C'est bien là l'essence d'un procédé pédagogique fort en vogue de nos jours, non sans raison, déjà vanté par Rabelais, Montaigne, puis par Fénelon, Fleury, pratiqué par Mme de Maintenon : la parole du maître, vive, familière, personnelle, animant, complétant ou remplaçant le livre. C'est ainsi que l'on enseignait à Saint-Cyr la langue parlée et la langue écrite, sans beaucoup de grammaire, par l'usage ; et Mme de Sévigné l'entend de même : « Pauline est trop heureuse d'être votre secrétaire : elle apprend à penser, à tourner ses pensées, en voyant comme vous lui faites tourner les vôtres ; elle apprend la langue française, que la plupart des femmes ne savent pas ; vous prenez la peine de lui enseigner des mots qu'elle n'entendrait jamais. Continuez donc une si bonne instruction pour votre fille. » (1er juin 1689.)

Ce mode d'éducation exige, de la part de ceux qui l'emploient, la douceur, l'égalité d'humeur, la patience, dont les maîtres de Port-Royal ont donné le précepte et l'exemple, en même temps que Mme de Maintenon et Fénelon. Mme de Grignan, comme les personnes très gâtées, très adulées, n'était pas indulgente pour autrui, notamment pour sa fille ; elle se plaignait souvent, et Mme de Sévigné passait son temps à lui rendre le courage : « Pauline n'est donc pas parfaite ; tant mieux, vous vous divertirez à la repétrir. Menez-la doucement, l'envie de vous plaire fera plus que toutes les gronderies. Ne vous rebutez point ; elle a de l'esprit, elle vous aime, elle s'aime elle-même, elle veut plaire ; il ne faut que cela pour se corriger, et je vous assure que ce n'est point dans l'enfance qu'on se corrige ; c'est quand on a de la raison ; l'amour-propre, si mauvais à tant d'autres choses, est admirable en celle-là ; entreprenez donc de lui parler raison, et sans colère, sans la gronder, sans l'humilier, car cela révolte ; et je vous réponds que vous en ferez une petite merveille. » (28 février 1689.) La seule fois peut-être qu'elle prenne un ton d'autorité avec sa fille, c'est sur ce sujet qui lui tient au coeur:

« Pour Pauline, je crois que vous ne balancez pas entre le parti d'en faire quelque chose de bon ou quelque chose de mauvais. Tout vous convie d'en faire votre devoir : et l'honneur, et la conscience, et le pouvoir que vous avez en main. Quand je pense comme elle s'est corrigée en peu de temps pour vous plaire, comme elle est devenue jolie (aimable), cela vous rendra coupable de tout le bien qu'elle ne fera pas. » (11 janvier 1690.) Cette sollicitude fut récompensée. Vers seize ans, Pauline faisait l'admiration et la joie de sa grand'mère, de son oncle Charles de Sévigné qui n'était pas un juge incompétent ; Mme de Grignan elle-même était satisfaite : elle disait que l'esprit de sa fille « dérobait tout ». Mme de Simiane n'a pas trop démenti ces heureux pronostics.

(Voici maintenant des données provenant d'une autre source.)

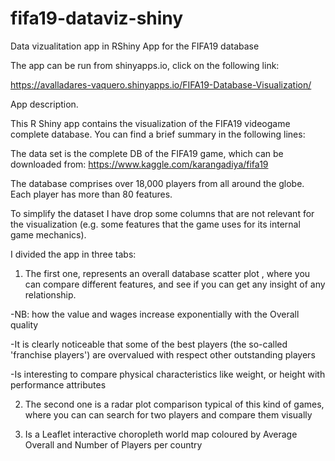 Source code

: # fifa19-dataviz-shiny
Data vizualitation app in RShiny App for the FIFA19 database

The app can be run from shinyapps.io, click on the following link:

https://avalladares-vaquero.shinyapps.io/FIFA19-Database-Visualization/

App description.

This R Shiny app contains the visualization of the FIFA19 videogame complete database. You can find a brief summary in the following lines:

The data set is the complete DB of the FIFA19 game, which can be downloaded from:
https://www.kaggle.com/karangadiya/fifa19

The database comprises over 18,000 players from all around the globe. Each player has more than 80 features.

To simplify the dataset I have drop some columns that are not relevant for the visualization (e.g. some features that the game uses for its internal game mechanics).

I divided the app in three tabs:

1) The first one, represents an overall database scatter plot , where you can compare different features, and see if you can get any insight of any relationship.

-NB: how the value and wages increase exponentially with the Overall quality

-It is clearly noticeable that some of the best players (the so-called 'franchise players') are overvalued with respect other outstanding players

-Is interesting to compare physical characteristics like weight, or height with performance attributes

2) The second one is a radar plot comparison typical of this kind of games, where you can can search for two players and compare them visually

3) Is a Leaflet interactive choropleth world map coloured by Average Overall and Number of Players per country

En résumé, les vues pédagogiques de Mme de Sévigné se ramènent à celles-ci : s'accommoder à la nature enfantine, la suivre et l'aider pour la développer et la diriger ; cultiver la raison et le jugement ; pour les femmes en particulier, ne pas craindre de les instruire. Elle mérite donc une place, sinon dans le grand chemin de la pédagogie du dix-septième siècle, du moins dans quelque sentier aboutissant, parmi les pédagogues qui relèvent directement ou indirectement, sciemment ou à leur insu, de la philosophie cartésienne.

Les premières éditions des lettres de Mme de Sévigné sont de 1726 et 1734 ; la plus estimée est celle de M. de Monmerqué (1818), reproduite dans la Collection des grands écrivains de la France, avec une notice de M. Paul Mesnard (Hachette, 1862). On lit encore les Mémoires louchant la vie et les écrits de la marquise de Sévigné par Walckenaer.